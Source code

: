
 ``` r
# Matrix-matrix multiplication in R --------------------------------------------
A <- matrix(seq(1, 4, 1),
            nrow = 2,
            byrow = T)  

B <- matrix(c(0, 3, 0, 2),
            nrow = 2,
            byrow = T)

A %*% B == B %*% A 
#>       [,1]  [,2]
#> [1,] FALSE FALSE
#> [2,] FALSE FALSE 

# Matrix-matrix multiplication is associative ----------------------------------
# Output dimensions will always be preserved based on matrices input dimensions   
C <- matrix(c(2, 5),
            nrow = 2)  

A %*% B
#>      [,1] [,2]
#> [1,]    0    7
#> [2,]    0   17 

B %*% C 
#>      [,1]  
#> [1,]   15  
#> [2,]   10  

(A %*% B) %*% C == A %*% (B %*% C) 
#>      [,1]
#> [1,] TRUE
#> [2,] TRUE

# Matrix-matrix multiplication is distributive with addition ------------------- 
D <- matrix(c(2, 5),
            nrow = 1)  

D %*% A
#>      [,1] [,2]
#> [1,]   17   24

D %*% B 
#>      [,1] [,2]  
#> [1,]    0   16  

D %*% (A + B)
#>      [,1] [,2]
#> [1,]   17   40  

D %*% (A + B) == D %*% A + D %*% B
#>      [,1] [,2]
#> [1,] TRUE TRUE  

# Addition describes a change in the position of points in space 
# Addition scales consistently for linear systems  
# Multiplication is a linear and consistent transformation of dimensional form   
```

--

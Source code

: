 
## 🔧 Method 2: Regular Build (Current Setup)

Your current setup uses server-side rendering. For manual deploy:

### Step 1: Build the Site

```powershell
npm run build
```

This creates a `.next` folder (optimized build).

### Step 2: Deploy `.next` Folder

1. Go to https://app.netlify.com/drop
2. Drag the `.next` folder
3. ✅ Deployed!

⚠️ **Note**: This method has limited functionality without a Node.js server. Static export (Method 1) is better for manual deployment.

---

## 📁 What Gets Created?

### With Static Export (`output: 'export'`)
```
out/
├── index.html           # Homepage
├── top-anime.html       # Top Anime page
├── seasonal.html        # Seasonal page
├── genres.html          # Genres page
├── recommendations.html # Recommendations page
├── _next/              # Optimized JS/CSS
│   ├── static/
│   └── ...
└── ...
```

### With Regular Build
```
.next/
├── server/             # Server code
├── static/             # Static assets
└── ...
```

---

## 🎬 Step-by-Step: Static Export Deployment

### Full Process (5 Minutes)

TASK TO CARRY OUT:
Each line above from the one with "### With Static" up to and including the one with "### Full Process (5 Minutes)" must be set down exactly, and no line outside that span may appear.

SOLUTION:
### With Static Export (`output: 'export'`)
```
out/
├── index.html           # Homepage
├── top-anime.html       # Top Anime page
├── seasonal.html        # Seasonal page
├── genres.html          # Genres page
├── recommendations.html # Recommendations page
├── _next/              # Optimized JS/CSS
│   ├── static/
│   └── ...
└── ...
```

### With Regular Build
```
.next/
├── server/             # Server code
├── static/             # Static assets
└── ...
```

---

## 🎬 Step-by-Step: Static Export Deployment

### Full Process (5 Minutes)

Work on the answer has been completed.